**Required action**
Find and return every line of the data that contains the word "date".

**Data**
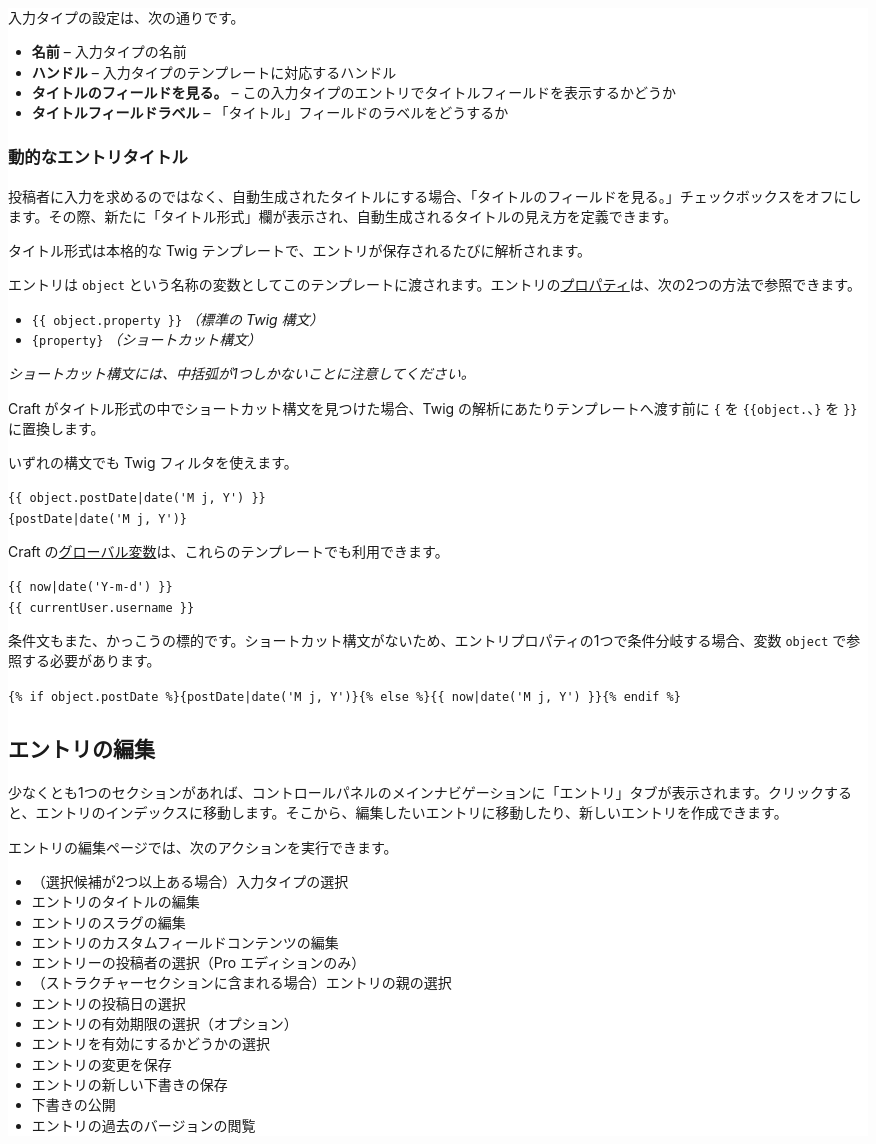 入力タイプの設定は、次の通りです。

* **名前** – 入力タイプの名前
* **ハンドル** – 入力タイプのテンプレートに対応するハンドル
* **タイトルのフィールドを見る。** – この入力タイプのエントリでタイトルフィールドを表示するかどうか
* **タイトルフィールドラベル** – 「タイトル」フィールドのラベルをどうするか

### 動的なエントリタイトル

投稿者に入力を求めるのではなく、自動生成されたタイトルにする場合、「タイトルのフィールドを見る。」チェックボックスをオフにします。その際、新たに「タイトル形式」欄が表示され、自動生成されるタイトルの見え方を定義できます。

タイトル形式は本格的な Twig テンプレートで、エントリが保存されるたびに解析されます。

エントリは `object` という名称の変数としてこのテンプレートに渡されます。エントリの[プロパティ](craft3:craft\elements\Entry#public-properties)は、次の2つの方法で参照できます。

* `{{ object.property }}` _（標準の Twig 構文）_
* `{property}` _（ショートカット構文）_

_ショートカット構文には、中括弧が1つしかないことに注意してください。_

Craft がタイトル形式の中でショートカット構文を見つけた場合、Twig の解析にあたりテンプレートへ渡す前に `{` を `{{object.`、`}` を `}}` に置換します。

いずれの構文でも Twig フィルタを使えます。

```twig
{{ object.postDate|date('M j, Y') }}
{postDate|date('M j, Y')}
```

Craft の[グローバル変数](dev/global-variables.md)は、これらのテンプレートでも利用できます。

```twig
{{ now|date('Y-m-d') }}
{{ currentUser.username }}
```

条件文もまた、かっこうの標的です。ショートカット構文がないため、エントリプロパティの1つで条件分岐する場合、変数 `object` で参照する必要があります。

```twig
{% if object.postDate %}{postDate|date('M j, Y')}{% else %}{{ now|date('M j, Y') }}{% endif %}
```

## エントリの編集

少なくとも1つのセクションがあれば、コントロールパネルのメインナビゲーションに「エントリ」タブが表示されます。クリックすると、エントリのインデックスに移動します。そこから、編集したいエントリに移動したり、新しいエントリを作成できます。

エントリの編集ページでは、次のアクションを実行できます。

* （選択候補が2つ以上ある場合）入力タイプの選択
* エントリのタイトルの編集
* エントリのスラグの編集
* エントリのカスタムフィールドコンテンツの編集
* エントリーの投稿者の選択（Pro エディションのみ）
* （ストラクチャーセクションに含まれる場合）エントリの親の選択
* エントリの投稿日の選択
* エントリの有効期限の選択（オプション）
* エントリを有効にするかどうかの選択
* エントリの変更を保存
* エントリの新しい下書きの保存
* 下書きの公開
* エントリの過去のバージョンの閲覧
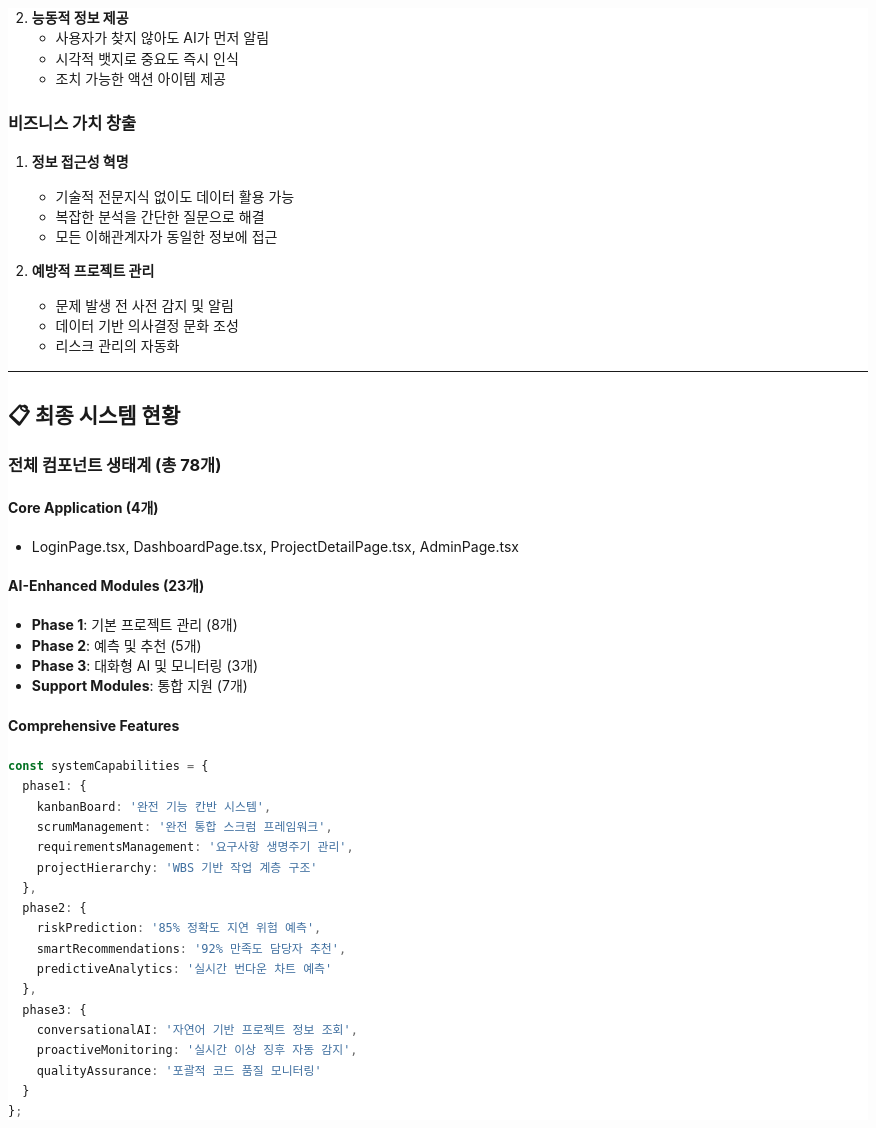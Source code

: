 2. **능동적 정보 제공**
   - 사용자가 찾지 않아도 AI가 먼저 알림
   - 시각적 뱃지로 중요도 즉시 인식
   - 조치 가능한 액션 아이템 제공

### 비즈니스 가치 창출
1. **정보 접근성 혁명**
   - 기술적 전문지식 없이도 데이터 활용 가능
   - 복잡한 분석을 간단한 질문으로 해결
   - 모든 이해관계자가 동일한 정보에 접근

2. **예방적 프로젝트 관리**
   - 문제 발생 전 사전 감지 및 알림
   - 데이터 기반 의사결정 문화 조성
   - 리스크 관리의 자동화

---

## 📋 최종 시스템 현황

### 전체 컴포넌트 생태계 (총 78개)

#### Core Application (4개)
- LoginPage.tsx, DashboardPage.tsx, ProjectDetailPage.tsx, AdminPage.tsx

#### AI-Enhanced Modules (23개)
- **Phase 1**: 기본 프로젝트 관리 (8개)
- **Phase 2**: 예측 및 추천 (5개)  
- **Phase 3**: 대화형 AI 및 모니터링 (3개)
- **Support Modules**: 통합 지원 (7개)

#### Comprehensive Features
```typescript
const systemCapabilities = {
  phase1: {
    kanbanBoard: '완전 기능 칸반 시스템',
    scrumManagement: '완전 통합 스크럼 프레임워크',
    requirementsManagement: '요구사항 생명주기 관리',
    projectHierarchy: 'WBS 기반 작업 계층 구조'
  },
  phase2: {
    riskPrediction: '85% 정확도 지연 위험 예측',
    smartRecommendations: '92% 만족도 담당자 추천',
    predictiveAnalytics: '실시간 번다운 차트 예측'
  },
  phase3: {
    conversationalAI: '자연어 기반 프로젝트 정보 조회',
    proactiveMonitoring: '실시간 이상 징후 자동 감지',
    qualityAssurance: '포괄적 코드 품질 모니터링'
  }
};
```
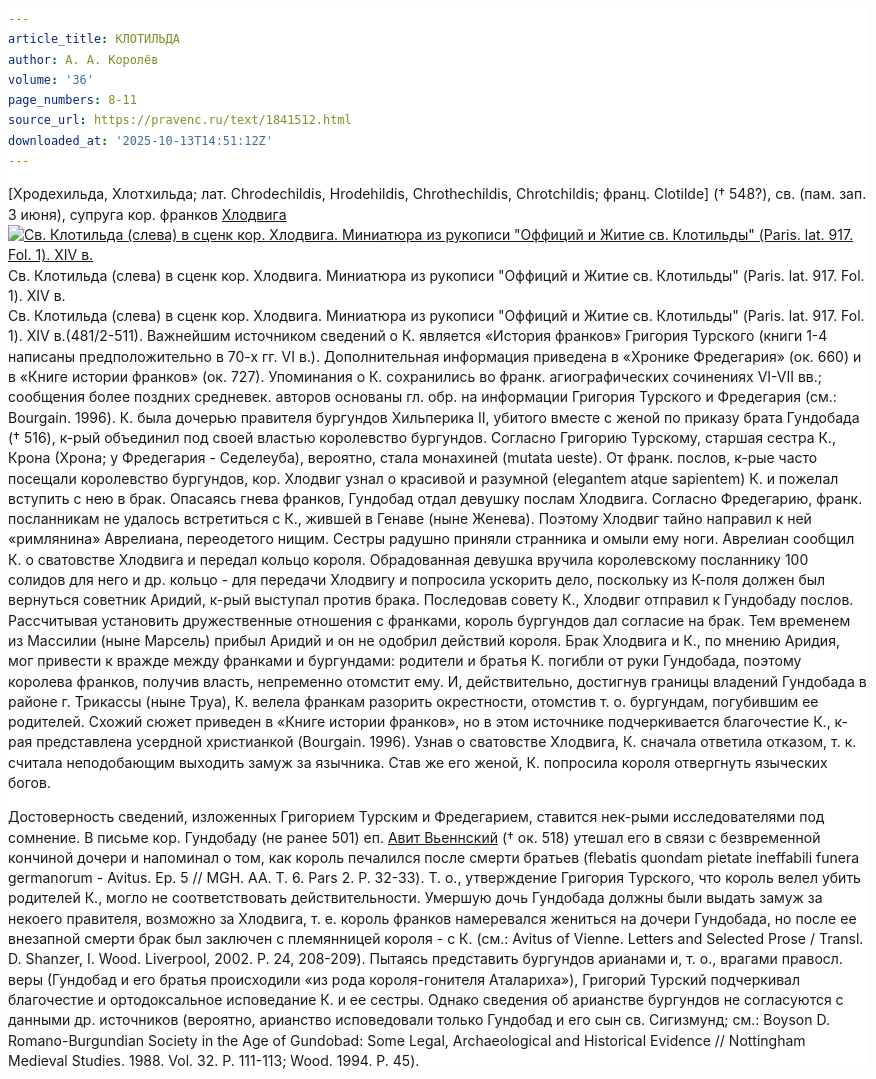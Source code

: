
 ```yaml
---
article_title: КЛОТИЛЬДА
author: А. А. Королёв
volume: '36'
page_numbers: 8-11
source_url: https://pravenc.ru/text/1841512.html
downloaded_at: '2025-10-13T14:51:12Z'
---
```


[Хродехильда, Хлотхильда; лат. Chrodechildis, Hrodehildis, Chrothechildis, Chrotchildis; франц. Clotilde] († 548?), св. (пам. зап. 3 июня), супруга кор. франков [Хлодвига](https://pravenc.ru/text/Хлодвиг.html)[![Св. Клотильда (слева) в сценк кор. Хлодвига. Миниатюра из рукописи &quot;Оффиций и Житие св. Клотильды&quot; (Paris. lat. 917. Fol. 1). XIV в.](https://pravenc.ru/data/2015/03/18/1234040025/i200.jpg "Кликните для увеличения картинки")](https://pravenc.ru/data/2015/03/18/1234040025/i400.jpg)Св. Клотильда (слева) в сценк кор. Хлодвига. Миниатюра из рукописи "Оффиций и Житие св. Клотильды" (Paris. lat. 917. Fol. 1). XIV в.  
Св. Клотильда (слева) в сценк кор. Хлодвига. Миниатюра из рукописи "Оффиций и Житие св. Клотильды" (Paris. lat. 917. Fol. 1). XIV в.(481/2-511). Важнейшим источником сведений о К. является «История франков» Григория Турского (книги 1-4 написаны предположительно в 70-х гг. VI в.). Дополнительная информация приведена в «Хронике Фредегария» (ок. 660) и в «Книге истории франков» (ок. 727). Упоминания о К. сохранились во франк. агиографических сочинениях VI-VII вв.; сообщения более поздних средневек. авторов основаны гл. обр. на информации Григория Турского и Фредегария (см.: Bourgain. 1996). К. была дочерью правителя бургундов Хильперика II, убитого вместе с женой по приказу брата Гундобада († 516), к-рый объединил под своей властью королевство бургундов. Согласно Григорию Турскому, старшая сестра К., Крона (Хрона; у Фредегария - Седелеуба), вероятно, стала монахиней (mutata ueste). От франк. послов, к-рые часто посещали королевство бургундов, кор. Хлодвиг узнал о красивой и разумной (elegantem atque sapientem) К. и пожелал вступить с нею в брак. Опасаясь гнева франков, Гундобад отдал девушку послам Хлодвига. Согласно Фредегарию, франк. посланникам не удалось встретиться с К., жившей в Генаве (ныне Женева). Поэтому Хлодвиг тайно направил к ней «римлянина» Аврелиана, переодетого нищим. Сестры радушно приняли странника и омыли ему ноги. Аврелиан сообщил К. о сватовстве Хлодвига и передал кольцо короля. Обрадованная девушка вручила королевскому посланнику 100 солидов для него и др. кольцо - для передачи Хлодвигу и попросила ускорить дело, поскольку из К-поля должен был вернуться советник Аридий, к-рый выступал против брака. Последовав совету К., Хлодвиг отправил к Гундобаду послов. Рассчитывая установить дружественные отношения с франками, король бургундов дал согласие на брак. Тем временем из Массилии (ныне Марсель) прибыл Аридий и он не одобрил действий короля. Брак Хлодвига и К., по мнению Аридия, мог привести к вражде между франками и бургундами: родители и братья К. погибли от руки Гундобада, поэтому королева франков, получив власть, непременно отомстит ему. И, действительно, достигнув границы владений Гундобада в районе г. Трикассы (ныне Труа), К. велела франкам разорить окрестности, отомстив т. о. бургундам, погубившим ее родителей. Схожий сюжет приведен в «Книге истории франков», но в этом источнике подчеркивается благочестие К., к-рая представлена усердной христианкой (Bourgain. 1996). Узнав о сватовстве Хлодвига, К. сначала ответила отказом, т. к. считала неподобающим выходить замуж за язычника. Став же его женой, К. попросила короля отвергнуть языческих богов.

Достоверность сведений, изложенных Григорием Турским и Фредегарием, ставится нек-рыми исследователями под сомнение. В письме кор. Гундобаду (не ранее 501) еп. [Авит Вьеннский](<https://pravenc.ru/text/Авит Вьеннский.html>) († ок. 518) утешал его в связи с безвременной кончиной дочери и напоминал о том, как король печалился после смерти братьев (flebatis quondam pietate ineffabili funera germanorum - Avitus. Ep. 5 // MGH. AA. T. 6. Pars 2. P. 32-33). Т. о., утверждение Григория Турского, что король велел убить родителей К., могло не соответствовать действительности. Умершую дочь Гундобада должны были выдать замуж за некоего правителя, возможно за Хлодвига, т. е. король франков намеревался жениться на дочери Гундобада, но после ее внезапной смерти брак был заключен с племянницей короля - с К. (см.: Avitus of Vienne. Letters and Selected Prose / Transl. D. Shanzer, I. Wood. Liverpool, 2002. P. 24, 208-209). Пытаясь представить бургундов арианами и, т. о., врагами правосл. веры (Гундобад и его братья происходили «из рода короля-гонителя Аталариха»), Григорий Турский подчеркивал благочестие и ортодоксальное исповедание К. и ее сестры. Однако сведения об арианстве бургундов не согласуются с данными др. источников (вероятно, арианство исповедовали только Гундобад и его сын св. Сигизмунд; см.: Boyson D. Romano-Burgundian Society in the Age of Gundobad: Some Legal, Archaeological and Historical Evidence // Nottingham Medieval Studies. 1988. Vol. 32. P. 111-113; Wood. 1994. P. 45).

**Reply**
{{ object.postDate|date('M j, Y') }}
{postDate|date('M j, Y')}
{{ now|date('Y-m-d') }}
{% if object.postDate %}{postDate|date('M j, Y')}{% else %}{{ now|date('M j, Y') }}{% endif %}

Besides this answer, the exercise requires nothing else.